Theorizing the Resilience District

In the latest JOLA, professors Alan Berger and Richard Zeckhauser, and researchers Jonah Susskind and Mike Wilson introduce resilience districts, a design-based, decision-making unit to analyze, plan, and implement resilience strategies. This article presents the research exhibited in Resilience Districts Boston at MIT's Gallery 9 in spring 2019.

Abstract: Today, coastal cities face mounting pressures to plan for increased exposure to chronic flooding, and ultimately significant sea level rise. The required investments in urban adaptation are inherently expensive, uncertain and long-term. These factors pose significant challenges for both effective choice and collective action.

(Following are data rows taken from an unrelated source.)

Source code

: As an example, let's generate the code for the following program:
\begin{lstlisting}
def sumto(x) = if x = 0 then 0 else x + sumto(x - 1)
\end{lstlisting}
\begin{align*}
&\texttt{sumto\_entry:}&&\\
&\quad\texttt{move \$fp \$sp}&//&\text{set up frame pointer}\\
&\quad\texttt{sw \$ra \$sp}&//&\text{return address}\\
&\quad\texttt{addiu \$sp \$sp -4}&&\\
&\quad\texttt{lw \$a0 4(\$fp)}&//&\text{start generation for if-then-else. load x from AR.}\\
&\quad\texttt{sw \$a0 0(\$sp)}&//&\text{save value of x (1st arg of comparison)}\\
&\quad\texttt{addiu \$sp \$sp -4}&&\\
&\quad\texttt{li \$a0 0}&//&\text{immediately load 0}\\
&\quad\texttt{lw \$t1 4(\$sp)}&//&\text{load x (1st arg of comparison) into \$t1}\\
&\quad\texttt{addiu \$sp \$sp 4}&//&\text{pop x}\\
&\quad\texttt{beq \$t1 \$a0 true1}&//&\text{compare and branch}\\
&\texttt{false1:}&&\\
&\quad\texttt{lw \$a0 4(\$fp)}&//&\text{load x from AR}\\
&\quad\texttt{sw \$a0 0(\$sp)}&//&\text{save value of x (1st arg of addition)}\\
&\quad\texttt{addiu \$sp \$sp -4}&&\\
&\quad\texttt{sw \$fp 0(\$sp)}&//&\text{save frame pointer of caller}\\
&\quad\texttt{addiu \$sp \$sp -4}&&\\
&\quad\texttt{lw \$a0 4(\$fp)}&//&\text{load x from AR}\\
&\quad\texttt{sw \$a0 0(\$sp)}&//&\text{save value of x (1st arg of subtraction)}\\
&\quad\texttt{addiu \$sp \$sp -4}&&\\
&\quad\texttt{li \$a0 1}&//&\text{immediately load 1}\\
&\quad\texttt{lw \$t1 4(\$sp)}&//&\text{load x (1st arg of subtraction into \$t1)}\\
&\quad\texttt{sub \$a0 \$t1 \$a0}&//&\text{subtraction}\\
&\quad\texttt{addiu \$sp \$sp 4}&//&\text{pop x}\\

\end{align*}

This paper argues that metropolitan ‘resilience districts’ offer the appropriate decision-making unit (DMU) to analyze, plan and implement resilience strategies. The working concept of ‘resilience districts’ for urban areas vulnerable to coastal flooding was first coined by a design team at the Massachusetts Institute of Technology spurred by a case study on the New Jersey Meadowlands from the ‘Rebuild By Design’ (RBD) competition. Cities have since begun using this term for their own resilience policies, failing to recognize the original intentions of its meaning.

This analysis details a resilience districting strategy for the Greater Boston Metropolitan Area. The research culminates with a generalizable urban planning and design framework for protecting critical infrastructure, ‘thickening’ regional soft systems and transferring density to less vulnerable areas. The overall theme emphasizes landscape as a critical public safety service.